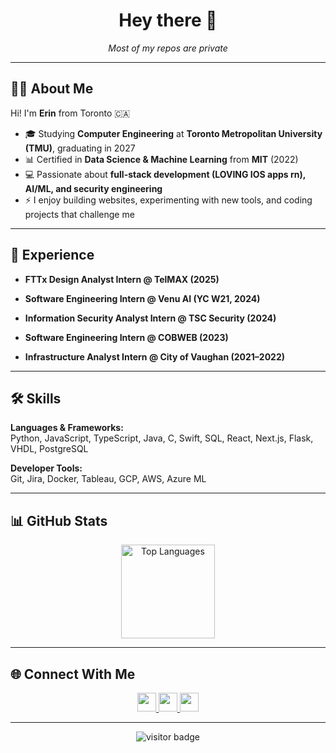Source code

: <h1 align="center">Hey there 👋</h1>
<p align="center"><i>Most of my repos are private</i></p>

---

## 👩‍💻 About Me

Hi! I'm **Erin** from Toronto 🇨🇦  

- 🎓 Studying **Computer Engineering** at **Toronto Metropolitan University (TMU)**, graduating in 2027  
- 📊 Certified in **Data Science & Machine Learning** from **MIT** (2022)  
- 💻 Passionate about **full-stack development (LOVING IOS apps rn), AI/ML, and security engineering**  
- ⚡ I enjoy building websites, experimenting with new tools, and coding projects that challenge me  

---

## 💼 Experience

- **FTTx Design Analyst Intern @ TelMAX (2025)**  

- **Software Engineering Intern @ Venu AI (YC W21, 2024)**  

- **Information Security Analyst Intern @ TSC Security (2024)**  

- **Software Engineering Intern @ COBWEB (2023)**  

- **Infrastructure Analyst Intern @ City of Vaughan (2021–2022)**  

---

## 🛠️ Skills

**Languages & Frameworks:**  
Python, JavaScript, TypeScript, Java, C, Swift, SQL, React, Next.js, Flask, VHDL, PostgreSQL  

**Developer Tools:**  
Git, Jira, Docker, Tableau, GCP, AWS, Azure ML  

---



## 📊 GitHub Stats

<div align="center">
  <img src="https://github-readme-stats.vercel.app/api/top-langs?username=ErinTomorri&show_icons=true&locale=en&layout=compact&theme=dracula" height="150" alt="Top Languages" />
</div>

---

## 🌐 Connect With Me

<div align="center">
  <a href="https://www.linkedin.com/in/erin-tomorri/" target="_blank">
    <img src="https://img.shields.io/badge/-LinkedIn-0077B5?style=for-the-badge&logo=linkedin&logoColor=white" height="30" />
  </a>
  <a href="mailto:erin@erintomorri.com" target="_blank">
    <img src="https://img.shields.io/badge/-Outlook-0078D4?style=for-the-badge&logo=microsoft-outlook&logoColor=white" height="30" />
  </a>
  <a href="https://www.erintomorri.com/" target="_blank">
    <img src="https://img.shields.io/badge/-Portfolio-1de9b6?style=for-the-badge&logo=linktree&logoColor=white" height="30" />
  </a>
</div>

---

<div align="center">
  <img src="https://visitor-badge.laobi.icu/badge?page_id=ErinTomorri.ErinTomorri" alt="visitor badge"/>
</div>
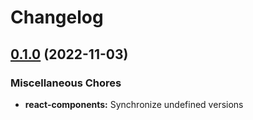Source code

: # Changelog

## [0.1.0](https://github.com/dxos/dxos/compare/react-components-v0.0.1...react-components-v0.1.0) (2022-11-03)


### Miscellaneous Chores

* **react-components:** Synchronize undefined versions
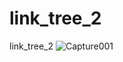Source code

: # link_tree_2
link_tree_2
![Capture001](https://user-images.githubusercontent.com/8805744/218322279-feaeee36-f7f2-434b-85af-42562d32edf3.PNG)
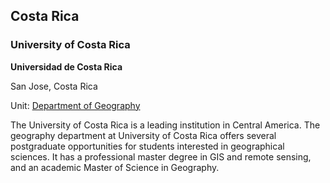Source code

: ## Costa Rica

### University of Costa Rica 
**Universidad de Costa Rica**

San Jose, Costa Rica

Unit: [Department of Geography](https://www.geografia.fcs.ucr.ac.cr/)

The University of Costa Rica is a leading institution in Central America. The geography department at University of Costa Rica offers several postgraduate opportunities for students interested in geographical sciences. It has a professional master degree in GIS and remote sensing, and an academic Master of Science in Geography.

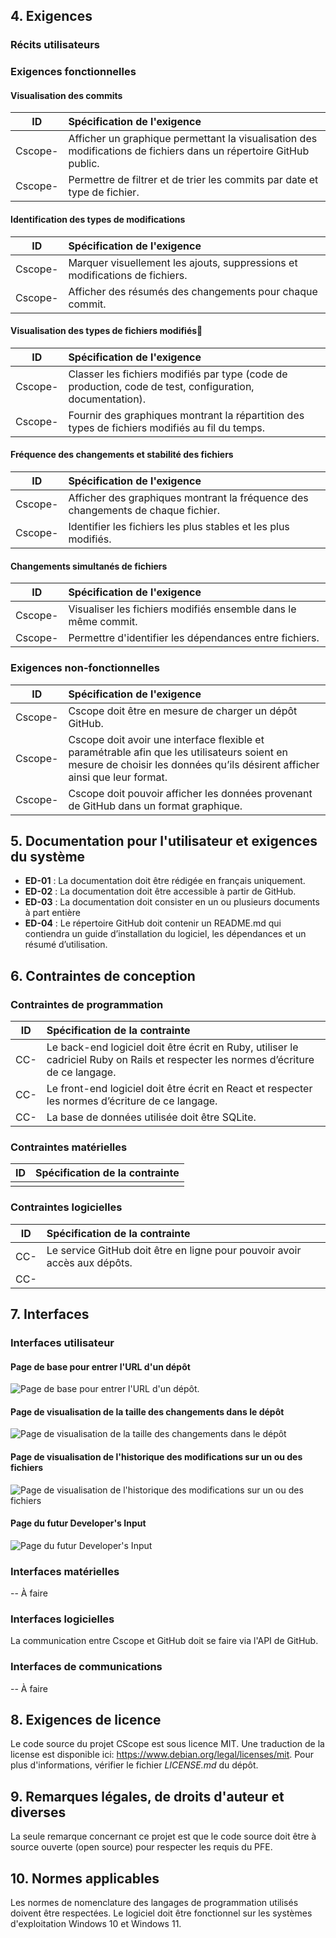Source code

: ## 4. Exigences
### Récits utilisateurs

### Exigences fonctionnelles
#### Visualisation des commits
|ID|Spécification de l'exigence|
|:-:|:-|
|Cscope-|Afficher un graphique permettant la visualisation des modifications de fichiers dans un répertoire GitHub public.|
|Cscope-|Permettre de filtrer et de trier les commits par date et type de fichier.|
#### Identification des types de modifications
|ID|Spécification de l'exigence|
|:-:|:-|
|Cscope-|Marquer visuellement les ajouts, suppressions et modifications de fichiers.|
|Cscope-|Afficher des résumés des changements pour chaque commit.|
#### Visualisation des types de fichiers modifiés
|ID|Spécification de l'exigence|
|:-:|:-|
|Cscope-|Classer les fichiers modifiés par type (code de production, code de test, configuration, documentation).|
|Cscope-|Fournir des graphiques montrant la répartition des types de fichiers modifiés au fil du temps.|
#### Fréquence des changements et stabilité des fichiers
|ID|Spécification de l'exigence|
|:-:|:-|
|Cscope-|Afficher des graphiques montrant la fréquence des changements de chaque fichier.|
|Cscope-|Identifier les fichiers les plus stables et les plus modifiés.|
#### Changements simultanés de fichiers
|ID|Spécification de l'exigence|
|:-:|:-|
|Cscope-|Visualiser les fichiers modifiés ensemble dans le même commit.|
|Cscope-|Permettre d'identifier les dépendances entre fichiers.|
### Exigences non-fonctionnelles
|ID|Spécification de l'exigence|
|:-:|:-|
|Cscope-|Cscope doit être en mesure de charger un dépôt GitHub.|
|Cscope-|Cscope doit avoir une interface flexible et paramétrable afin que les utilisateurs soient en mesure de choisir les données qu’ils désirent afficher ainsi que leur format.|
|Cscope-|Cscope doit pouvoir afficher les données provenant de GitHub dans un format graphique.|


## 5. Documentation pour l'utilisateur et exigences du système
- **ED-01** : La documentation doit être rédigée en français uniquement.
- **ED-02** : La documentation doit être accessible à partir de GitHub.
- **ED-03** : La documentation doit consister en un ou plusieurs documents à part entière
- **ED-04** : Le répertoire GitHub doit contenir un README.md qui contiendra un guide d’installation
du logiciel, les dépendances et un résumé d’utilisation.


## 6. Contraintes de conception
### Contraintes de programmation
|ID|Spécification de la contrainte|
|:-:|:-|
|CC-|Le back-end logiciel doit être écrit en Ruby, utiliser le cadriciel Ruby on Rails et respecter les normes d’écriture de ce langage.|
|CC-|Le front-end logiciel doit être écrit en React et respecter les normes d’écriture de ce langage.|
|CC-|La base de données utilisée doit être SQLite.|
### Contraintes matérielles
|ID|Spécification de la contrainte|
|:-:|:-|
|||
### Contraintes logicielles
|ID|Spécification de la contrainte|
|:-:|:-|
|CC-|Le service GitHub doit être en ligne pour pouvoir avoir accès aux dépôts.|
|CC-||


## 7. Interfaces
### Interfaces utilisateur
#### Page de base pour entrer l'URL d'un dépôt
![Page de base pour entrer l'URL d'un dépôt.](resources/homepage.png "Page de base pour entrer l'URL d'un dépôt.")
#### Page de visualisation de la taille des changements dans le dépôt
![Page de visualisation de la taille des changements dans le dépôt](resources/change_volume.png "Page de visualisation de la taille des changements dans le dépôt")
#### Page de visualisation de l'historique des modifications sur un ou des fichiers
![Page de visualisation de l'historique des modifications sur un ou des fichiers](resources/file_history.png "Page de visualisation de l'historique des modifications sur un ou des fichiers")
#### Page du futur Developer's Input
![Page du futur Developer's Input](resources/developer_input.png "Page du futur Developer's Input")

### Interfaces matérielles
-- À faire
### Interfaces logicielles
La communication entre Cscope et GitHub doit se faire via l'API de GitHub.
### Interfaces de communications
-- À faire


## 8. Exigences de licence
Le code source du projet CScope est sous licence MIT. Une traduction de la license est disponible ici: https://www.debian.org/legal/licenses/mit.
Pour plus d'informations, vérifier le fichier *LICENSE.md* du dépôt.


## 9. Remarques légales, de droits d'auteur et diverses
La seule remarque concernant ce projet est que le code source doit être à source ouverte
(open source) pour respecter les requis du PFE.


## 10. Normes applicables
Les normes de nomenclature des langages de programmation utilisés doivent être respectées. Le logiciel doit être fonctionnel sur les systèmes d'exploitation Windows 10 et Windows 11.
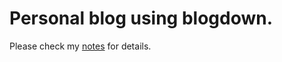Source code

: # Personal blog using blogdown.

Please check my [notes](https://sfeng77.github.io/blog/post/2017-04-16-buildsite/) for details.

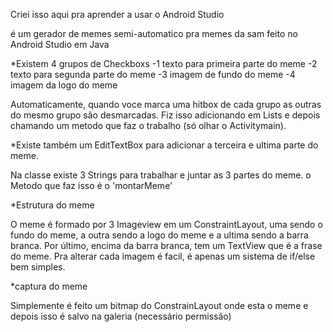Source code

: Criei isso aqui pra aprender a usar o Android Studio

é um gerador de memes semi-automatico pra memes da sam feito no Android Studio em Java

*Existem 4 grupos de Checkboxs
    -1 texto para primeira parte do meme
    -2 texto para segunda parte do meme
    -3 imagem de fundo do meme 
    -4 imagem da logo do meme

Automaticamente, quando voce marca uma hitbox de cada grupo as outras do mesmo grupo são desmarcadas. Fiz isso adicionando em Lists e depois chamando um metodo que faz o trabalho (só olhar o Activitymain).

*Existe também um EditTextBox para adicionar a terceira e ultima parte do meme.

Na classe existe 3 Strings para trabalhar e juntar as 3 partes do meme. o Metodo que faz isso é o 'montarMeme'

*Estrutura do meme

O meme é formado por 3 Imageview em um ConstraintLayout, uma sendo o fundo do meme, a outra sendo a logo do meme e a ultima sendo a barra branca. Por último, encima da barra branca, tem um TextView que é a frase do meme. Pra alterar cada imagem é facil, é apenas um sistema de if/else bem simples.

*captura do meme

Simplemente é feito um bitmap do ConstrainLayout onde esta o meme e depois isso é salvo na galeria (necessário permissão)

═══

→ Directions for this task
Gather every line from the listing above in which the word "resources" appears.

→ Finished task
![Page de base pour entrer l'URL d'un dépôt.](resources/homepage.png "Page de base pour entrer l'URL d'un dépôt.")
![Page de visualisation de la taille des changements dans le dépôt](resources/change_volume.png "Page de visualisation de la taille des changements dans le dépôt")
![Page de visualisation de l'historique des modifications sur un ou des fichiers](resources/file_history.png "Page de visualisation de l'historique des modifications sur un ou des fichiers")
![Page du futur Developer's Input](resources/developer_input.png "Page du futur Developer's Input")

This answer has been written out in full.